Saved data entries =>
-.-.-

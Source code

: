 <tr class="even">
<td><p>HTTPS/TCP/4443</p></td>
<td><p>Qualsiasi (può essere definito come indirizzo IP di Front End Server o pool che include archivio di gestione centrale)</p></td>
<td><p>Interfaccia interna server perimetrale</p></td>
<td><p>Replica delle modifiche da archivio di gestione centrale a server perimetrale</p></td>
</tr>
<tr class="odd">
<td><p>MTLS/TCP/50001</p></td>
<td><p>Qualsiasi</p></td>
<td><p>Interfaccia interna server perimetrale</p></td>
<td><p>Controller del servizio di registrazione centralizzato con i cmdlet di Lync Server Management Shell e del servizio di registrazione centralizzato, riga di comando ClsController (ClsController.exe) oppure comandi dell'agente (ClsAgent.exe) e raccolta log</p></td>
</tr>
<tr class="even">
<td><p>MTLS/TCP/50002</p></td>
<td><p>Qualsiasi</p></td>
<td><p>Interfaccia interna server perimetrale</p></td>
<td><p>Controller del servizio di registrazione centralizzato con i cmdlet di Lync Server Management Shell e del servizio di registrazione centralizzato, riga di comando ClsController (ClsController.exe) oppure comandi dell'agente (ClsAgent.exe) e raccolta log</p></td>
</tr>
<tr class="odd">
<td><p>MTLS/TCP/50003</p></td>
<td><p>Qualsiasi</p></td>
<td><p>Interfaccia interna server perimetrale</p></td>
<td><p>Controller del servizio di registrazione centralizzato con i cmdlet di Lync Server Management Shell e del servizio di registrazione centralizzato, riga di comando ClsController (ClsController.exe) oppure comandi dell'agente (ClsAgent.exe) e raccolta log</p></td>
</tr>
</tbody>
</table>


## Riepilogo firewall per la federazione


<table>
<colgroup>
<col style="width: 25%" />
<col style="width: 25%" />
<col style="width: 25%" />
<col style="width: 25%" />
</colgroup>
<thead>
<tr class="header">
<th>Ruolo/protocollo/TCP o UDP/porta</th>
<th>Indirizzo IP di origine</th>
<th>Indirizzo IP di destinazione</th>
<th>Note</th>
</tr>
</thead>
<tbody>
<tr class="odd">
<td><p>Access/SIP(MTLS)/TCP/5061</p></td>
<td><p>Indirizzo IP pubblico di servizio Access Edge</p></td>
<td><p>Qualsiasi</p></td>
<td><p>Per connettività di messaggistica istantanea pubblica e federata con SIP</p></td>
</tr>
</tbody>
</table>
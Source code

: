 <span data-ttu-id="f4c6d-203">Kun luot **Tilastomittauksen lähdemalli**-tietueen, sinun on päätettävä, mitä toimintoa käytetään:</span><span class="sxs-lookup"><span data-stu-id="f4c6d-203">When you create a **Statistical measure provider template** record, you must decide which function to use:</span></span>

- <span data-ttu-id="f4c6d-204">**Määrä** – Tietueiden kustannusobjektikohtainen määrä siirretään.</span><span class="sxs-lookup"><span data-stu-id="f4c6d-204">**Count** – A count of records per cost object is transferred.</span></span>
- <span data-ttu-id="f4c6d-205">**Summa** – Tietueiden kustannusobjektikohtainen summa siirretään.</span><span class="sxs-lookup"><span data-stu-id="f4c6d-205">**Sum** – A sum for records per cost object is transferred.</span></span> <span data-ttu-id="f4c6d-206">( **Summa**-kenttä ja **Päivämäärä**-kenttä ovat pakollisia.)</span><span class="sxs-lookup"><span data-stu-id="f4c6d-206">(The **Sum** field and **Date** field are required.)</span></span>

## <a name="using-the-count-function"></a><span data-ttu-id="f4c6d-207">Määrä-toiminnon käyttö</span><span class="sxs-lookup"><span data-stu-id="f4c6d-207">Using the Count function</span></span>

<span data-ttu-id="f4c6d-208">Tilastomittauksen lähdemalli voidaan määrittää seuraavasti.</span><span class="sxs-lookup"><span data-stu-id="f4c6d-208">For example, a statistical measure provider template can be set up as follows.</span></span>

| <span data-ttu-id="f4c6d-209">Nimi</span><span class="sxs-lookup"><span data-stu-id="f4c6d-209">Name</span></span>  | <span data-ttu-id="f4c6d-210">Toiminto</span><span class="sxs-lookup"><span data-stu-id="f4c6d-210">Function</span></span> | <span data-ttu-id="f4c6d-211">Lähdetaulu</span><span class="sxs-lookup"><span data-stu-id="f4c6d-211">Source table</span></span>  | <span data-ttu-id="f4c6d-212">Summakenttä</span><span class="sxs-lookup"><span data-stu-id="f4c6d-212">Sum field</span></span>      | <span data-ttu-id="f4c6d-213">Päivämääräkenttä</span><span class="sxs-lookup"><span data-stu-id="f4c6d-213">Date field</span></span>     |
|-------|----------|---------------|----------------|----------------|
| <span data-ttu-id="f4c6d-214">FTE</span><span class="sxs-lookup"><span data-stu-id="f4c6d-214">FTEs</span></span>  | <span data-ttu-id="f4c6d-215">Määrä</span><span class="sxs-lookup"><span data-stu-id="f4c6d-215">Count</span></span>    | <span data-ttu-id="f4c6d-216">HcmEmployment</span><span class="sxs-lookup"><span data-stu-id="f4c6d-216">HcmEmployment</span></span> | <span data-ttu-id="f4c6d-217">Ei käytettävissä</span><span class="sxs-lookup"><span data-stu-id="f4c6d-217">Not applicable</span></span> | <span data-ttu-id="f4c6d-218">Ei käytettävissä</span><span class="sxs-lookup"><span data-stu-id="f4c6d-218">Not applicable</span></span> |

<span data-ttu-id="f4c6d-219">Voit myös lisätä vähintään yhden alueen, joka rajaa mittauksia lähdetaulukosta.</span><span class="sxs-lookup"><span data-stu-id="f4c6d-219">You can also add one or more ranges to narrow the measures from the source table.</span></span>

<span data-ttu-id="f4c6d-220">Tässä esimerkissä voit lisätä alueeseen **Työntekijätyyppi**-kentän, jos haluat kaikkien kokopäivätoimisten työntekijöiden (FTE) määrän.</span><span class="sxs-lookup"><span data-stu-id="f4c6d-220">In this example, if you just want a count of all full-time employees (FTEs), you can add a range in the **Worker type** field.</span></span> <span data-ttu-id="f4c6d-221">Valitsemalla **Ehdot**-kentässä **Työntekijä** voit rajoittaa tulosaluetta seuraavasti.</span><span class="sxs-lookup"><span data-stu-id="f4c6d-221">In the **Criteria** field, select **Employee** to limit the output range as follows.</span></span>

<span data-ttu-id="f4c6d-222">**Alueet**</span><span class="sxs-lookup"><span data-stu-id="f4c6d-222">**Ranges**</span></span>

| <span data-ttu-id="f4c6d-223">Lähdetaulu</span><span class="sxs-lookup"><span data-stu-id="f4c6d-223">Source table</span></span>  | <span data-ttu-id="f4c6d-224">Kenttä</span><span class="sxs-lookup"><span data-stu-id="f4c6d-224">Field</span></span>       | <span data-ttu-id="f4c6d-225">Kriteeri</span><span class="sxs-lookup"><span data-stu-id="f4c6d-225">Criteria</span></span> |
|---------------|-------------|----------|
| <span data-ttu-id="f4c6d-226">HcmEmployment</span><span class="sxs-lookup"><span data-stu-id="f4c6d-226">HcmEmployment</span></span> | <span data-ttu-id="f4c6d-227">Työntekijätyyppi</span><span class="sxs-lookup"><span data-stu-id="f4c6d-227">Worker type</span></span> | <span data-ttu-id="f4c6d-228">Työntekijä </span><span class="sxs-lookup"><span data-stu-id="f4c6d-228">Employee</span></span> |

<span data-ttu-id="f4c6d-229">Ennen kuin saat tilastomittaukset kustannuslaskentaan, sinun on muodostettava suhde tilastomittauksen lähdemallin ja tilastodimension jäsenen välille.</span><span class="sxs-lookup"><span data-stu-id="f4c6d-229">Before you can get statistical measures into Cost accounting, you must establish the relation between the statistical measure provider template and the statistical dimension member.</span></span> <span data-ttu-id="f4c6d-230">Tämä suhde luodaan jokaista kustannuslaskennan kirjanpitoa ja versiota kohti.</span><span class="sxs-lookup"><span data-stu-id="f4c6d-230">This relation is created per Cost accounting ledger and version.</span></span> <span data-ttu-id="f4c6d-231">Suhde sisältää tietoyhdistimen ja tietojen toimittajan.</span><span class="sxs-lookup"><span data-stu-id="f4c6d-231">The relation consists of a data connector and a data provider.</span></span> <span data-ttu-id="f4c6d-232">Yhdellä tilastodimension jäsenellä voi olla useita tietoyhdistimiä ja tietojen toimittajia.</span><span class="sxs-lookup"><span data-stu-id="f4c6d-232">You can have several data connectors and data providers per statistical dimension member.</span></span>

-.-.-

Directions for this task => In the data above, how many lines hold the string "Access"? Give the number by itself.

Your solution => 2